Per indagare questa domanda, Philipp Khaitovich e colleghi hanno analizzato le differenze di trascrittoma osservate tra le specie di primati e topi, nonché tra varie regioni del cervello all’interno di una specie. Il team ha iniziato analizzando i livelli di espressione di circa 12.000 geni nella corteccia prefrontale di vari primati, compresi gli umani. Se i cambiamenti evolutivi sono causati dal caso e non dalla selezione naturale, si accumuleranno in funzione del tempo piuttosto che in funzione dei cambiamenti fisici o comportamentali dell’organismo. E questo è ciò che gli autori hanno trovato: i cambiamenti nell’espressione genica tra le specie progredivano linearmente con il tempo, suggerendo che l’espressione genica nel cervello dei primati si è evoluta in gran parte da processi casuali che introducono cambiamenti selettivamente neutri, o biologicamente insignificanti.
Secondo la teoria dell’evoluzione neutrale, le stesse forze determinano il tasso di evoluzione sia all’interno che tra le specie perché simili processi casuali sono al lavoro su entrambi i livelli. Di conseguenza, i geni che variano di più all’interno della specie dovrebbero avere più probabilità di variare tra le specie. Confrontando i livelli di espressione dei geni secondo la loro variazione all’interno degli esseri umani, gli autori hanno mostrato che i geni con un’alta variazione tra gli esseri umani sono cambiati significativamente più velocemente tra le specie rispetto ai geni con bassa variazione tra gli esseri umani. Gli autori hanno anche confrontato i cambiamenti osservati nei geni con i cambiamenti osservati negli pseudogeni (geni che nel corso del tempo evolutivo acquisiscono una mutazione che li rende non funzionali) e non hanno trovato alcuna differenza significativa tra i due, suggerendo ancora una volta che la maggior parte dei cambiamenti di espressione non hanno alcun significato funzionale.

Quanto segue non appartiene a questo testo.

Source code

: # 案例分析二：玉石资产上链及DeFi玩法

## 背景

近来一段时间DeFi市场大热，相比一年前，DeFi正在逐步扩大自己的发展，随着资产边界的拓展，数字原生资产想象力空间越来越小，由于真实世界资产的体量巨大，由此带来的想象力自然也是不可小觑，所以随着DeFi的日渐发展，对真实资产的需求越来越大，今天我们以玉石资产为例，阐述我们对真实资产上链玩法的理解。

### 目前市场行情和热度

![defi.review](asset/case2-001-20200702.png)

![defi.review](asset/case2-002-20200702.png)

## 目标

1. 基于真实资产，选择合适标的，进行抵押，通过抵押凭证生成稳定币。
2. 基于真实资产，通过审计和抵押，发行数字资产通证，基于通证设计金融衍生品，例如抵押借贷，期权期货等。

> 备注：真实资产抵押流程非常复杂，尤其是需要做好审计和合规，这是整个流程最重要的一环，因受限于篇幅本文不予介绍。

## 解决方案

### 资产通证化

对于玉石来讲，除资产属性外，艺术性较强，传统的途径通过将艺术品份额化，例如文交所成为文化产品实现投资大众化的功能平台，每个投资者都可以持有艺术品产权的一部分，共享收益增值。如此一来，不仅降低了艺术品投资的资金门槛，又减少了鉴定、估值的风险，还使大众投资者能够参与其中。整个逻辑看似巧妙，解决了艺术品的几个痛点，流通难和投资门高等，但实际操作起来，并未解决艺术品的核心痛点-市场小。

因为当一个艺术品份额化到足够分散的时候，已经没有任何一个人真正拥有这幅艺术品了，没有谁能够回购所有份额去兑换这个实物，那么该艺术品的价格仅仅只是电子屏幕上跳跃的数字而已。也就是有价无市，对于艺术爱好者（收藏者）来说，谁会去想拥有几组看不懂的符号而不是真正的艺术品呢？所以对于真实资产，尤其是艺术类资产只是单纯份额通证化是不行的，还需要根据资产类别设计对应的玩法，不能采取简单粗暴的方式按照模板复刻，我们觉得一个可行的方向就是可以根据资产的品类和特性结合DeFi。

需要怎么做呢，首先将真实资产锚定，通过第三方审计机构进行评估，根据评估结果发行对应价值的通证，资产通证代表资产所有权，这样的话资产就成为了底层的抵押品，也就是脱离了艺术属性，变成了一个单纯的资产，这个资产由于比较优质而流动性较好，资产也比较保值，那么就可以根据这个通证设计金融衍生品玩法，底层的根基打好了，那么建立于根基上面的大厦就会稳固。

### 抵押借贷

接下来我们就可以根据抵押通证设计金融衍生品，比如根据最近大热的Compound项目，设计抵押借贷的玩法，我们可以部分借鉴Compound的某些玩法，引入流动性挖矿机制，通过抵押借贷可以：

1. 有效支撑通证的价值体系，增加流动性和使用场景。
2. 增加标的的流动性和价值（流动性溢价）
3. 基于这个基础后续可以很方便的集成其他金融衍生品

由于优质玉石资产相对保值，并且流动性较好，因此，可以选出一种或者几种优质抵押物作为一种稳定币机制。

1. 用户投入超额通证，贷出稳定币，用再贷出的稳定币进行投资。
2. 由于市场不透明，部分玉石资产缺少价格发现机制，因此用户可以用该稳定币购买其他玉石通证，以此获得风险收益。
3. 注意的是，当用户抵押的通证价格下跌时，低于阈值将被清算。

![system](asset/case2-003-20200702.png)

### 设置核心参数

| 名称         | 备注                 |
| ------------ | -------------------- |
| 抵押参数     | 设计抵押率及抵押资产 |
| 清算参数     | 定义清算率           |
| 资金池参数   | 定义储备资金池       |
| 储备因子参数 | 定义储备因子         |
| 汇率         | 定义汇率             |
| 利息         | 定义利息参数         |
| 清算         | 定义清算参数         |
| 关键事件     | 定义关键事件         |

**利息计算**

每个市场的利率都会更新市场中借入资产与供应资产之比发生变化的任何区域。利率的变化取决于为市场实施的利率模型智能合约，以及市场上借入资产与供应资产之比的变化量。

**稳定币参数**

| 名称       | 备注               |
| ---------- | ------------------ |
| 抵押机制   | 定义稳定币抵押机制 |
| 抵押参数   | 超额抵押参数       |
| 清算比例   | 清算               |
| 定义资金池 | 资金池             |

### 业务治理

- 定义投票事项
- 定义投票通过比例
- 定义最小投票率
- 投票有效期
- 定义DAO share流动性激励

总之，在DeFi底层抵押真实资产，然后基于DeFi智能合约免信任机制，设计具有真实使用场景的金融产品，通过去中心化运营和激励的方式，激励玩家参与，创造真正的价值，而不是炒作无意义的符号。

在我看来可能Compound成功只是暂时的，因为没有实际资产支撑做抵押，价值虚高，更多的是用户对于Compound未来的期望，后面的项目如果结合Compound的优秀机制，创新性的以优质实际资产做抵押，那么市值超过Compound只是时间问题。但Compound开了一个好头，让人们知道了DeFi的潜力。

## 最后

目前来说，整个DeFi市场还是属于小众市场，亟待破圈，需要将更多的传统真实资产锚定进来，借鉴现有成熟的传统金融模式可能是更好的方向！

Mentre la loro analisi non può escludere un ruolo della selezione naturale, tutti i risultati sono coerenti con un modello neutro di evoluzione del trascrittoma. Questo significa che la maggior parte delle differenze di espressione genica all’interno e tra le specie non sono adattamenti funzionali ma selettivamente neutrali e che non saremo in grado di spiegare le differenze di specie basate sulla variazione dell’espressione genica in generale.
Oltre ad esaminare le differenze di espressione genica in un particolare tessuto tra le specie, gli autori discutono anche l’evoluzione dei diversi tessuti all’interno di una specie. Il cervello umano è composto da regioni che differiscono per funzione e istologia (struttura microscopica). Ognuna di queste regioni ha acquisito una differenza funzionale o istologica che l’ha separata dalle sue regioni sorelle ad un certo punto del nostro passato evolutivo. Gli autori mostrano che la quantità di cambiamento tra le regioni è correlata ai tempi di divergenza dei tessuti stimati da altri metodi. Se questa scoperta si applica ad altri tessuti dentro e fuori il cervello, potrebbe fornire un metodo per ricostruire l’evoluzione dei tessuti all’interno di una specie.